By CultureBanx Team
- Lowe’s reported only 1.5% same-store sales growth in Q3
- Marvin Ellison is trying to make Lowe’s more competitive
Home improvement store Lowe’s (LOW -0.63%) continues to be riddled with problems as newly minted CEO Marvin Ellison discovered in its most recent business review. Does Ellison have a clear strategy for correcting the company’s issues?
Why This Matters: Just like his last role at the helm of JCPenney’s (JCP -0.76%) Ellison is once again being tasked with creating another turnaround plan for a struggling retailer. Lowe’s reported only 1.5% same-store sales growth, well below analysts estimates for a 2.8% increase. Shares of Lowe’s are down more than 5% year to date.
“[O]ur inefficient reset process continued to create disruption in our stores and contributed to out-of-stocks. In fact, all of our categories with negative comps, millwork, paint, fashion fixtures and flooring, were pressured by poorly-executed resets” said Ellison on the company’s Q3 earnings call.

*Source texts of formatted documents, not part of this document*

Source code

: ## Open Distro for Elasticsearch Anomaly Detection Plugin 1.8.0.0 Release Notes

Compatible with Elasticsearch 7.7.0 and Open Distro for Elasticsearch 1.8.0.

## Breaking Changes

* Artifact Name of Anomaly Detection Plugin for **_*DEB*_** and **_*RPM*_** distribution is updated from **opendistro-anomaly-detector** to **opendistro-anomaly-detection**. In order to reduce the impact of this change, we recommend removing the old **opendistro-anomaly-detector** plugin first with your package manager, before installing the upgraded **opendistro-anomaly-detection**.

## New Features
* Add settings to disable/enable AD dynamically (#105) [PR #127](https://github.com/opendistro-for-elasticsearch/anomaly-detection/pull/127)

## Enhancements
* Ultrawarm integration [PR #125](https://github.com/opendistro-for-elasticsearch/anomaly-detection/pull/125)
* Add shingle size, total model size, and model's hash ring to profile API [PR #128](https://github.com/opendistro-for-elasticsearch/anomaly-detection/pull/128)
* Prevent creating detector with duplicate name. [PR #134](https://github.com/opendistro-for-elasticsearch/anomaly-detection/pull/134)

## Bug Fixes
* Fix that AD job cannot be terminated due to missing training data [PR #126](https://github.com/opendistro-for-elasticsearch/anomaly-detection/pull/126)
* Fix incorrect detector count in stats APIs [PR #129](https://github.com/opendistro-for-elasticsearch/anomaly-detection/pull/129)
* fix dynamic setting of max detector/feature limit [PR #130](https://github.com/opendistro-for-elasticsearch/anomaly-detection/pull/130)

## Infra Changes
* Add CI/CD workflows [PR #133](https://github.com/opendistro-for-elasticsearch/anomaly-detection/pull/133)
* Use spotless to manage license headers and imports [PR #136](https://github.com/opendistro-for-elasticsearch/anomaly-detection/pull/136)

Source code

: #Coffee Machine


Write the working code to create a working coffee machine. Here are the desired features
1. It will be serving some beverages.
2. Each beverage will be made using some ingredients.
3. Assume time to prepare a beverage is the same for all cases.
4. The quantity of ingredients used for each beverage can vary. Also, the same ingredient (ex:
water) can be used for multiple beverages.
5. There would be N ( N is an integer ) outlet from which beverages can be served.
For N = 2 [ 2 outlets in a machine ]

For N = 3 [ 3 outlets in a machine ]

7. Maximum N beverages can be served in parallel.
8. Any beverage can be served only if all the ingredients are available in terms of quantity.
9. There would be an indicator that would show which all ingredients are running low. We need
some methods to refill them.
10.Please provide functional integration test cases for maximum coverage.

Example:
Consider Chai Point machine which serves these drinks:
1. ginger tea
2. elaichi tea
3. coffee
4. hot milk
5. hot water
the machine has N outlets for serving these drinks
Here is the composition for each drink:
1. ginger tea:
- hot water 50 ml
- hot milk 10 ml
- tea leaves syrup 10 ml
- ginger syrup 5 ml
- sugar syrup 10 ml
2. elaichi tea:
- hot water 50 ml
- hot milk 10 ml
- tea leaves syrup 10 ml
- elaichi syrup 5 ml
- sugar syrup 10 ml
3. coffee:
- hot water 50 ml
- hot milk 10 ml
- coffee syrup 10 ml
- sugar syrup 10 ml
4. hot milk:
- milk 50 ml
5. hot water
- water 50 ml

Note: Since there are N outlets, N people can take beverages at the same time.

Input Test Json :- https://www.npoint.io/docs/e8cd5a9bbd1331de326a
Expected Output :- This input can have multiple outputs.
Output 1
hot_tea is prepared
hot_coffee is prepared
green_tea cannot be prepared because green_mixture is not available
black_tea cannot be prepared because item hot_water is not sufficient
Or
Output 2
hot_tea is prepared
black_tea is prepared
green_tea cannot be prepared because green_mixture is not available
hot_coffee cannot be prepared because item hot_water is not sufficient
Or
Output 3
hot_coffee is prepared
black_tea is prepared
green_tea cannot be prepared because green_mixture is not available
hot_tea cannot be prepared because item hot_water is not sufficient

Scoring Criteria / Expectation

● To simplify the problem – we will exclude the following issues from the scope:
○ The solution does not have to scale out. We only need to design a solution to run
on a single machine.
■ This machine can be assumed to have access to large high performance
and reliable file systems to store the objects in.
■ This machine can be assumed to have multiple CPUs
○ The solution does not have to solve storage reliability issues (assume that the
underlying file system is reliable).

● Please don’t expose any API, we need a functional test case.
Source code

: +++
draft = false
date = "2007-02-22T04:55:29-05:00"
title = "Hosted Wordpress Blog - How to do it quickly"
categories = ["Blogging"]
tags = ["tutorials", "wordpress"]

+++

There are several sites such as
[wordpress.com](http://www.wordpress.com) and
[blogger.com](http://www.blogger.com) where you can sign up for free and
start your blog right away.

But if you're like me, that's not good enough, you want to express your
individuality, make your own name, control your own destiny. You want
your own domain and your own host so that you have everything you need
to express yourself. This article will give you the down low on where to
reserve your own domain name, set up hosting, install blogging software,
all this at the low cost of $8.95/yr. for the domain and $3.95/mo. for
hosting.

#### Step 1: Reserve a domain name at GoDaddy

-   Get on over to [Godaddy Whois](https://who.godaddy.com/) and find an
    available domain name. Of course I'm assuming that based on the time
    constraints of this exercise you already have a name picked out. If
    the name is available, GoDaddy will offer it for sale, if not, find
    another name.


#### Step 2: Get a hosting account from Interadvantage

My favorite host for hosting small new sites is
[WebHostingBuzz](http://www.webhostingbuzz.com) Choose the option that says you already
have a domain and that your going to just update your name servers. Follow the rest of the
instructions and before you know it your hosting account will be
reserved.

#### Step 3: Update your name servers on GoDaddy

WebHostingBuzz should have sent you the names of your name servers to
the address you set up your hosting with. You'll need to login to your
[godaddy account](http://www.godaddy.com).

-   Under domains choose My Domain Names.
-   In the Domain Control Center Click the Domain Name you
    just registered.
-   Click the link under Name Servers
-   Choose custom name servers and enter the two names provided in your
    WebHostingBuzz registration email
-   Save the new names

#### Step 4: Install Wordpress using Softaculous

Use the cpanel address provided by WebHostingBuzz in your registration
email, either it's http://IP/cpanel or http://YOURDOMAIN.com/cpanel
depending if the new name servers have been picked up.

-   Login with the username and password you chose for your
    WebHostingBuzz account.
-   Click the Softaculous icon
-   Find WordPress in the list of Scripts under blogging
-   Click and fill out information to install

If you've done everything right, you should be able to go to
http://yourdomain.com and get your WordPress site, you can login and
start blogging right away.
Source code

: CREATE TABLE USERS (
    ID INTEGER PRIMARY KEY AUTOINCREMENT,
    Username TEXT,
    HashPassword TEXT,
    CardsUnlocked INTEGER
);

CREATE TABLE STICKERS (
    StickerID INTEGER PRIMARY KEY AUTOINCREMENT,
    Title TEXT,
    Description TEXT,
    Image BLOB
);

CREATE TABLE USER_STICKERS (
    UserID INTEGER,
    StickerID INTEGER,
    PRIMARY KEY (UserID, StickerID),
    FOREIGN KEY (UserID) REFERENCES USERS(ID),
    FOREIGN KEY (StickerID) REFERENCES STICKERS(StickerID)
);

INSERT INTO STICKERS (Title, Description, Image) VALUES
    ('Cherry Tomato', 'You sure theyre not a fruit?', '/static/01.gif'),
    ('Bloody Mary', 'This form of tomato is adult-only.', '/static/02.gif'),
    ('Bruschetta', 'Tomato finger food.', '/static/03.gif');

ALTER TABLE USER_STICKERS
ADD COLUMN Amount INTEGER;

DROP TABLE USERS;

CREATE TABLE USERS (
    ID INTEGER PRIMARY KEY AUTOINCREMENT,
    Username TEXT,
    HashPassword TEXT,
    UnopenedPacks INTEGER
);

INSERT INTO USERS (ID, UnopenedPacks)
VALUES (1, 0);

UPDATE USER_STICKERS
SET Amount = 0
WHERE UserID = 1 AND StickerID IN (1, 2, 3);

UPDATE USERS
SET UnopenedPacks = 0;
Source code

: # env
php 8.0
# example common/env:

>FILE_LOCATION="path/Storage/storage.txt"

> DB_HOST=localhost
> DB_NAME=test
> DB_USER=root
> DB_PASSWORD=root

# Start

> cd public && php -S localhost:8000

Every analyst on the street hasn’t counted Lowe’s out just yet
Every analyst on the street hasn’t counted Lowe’s out just yet. “While disappointing Q3 results reinforce the view that considerable issues remain, we are still encouraged that the new leadership is setting the stage for a multi-year turnaround,” wrote Wells Fargo analysts led by Zachary Fadem.
Situational Awareness: Ellison seems more than willing to make some big changes to help Lowe’s become more competitive, especially against its arch nemesis Home Depot (HD -0.27%). Typically Home Depot has higher sales per square foot than Lowe’s, something Ellison plans to combat by not just randomly hiring more people. The company has already announced its closing dozens of underperforming stores including the 99 Orchard Supply Hardware stores they own in California, Oregon and Florida by the end of the fiscal year.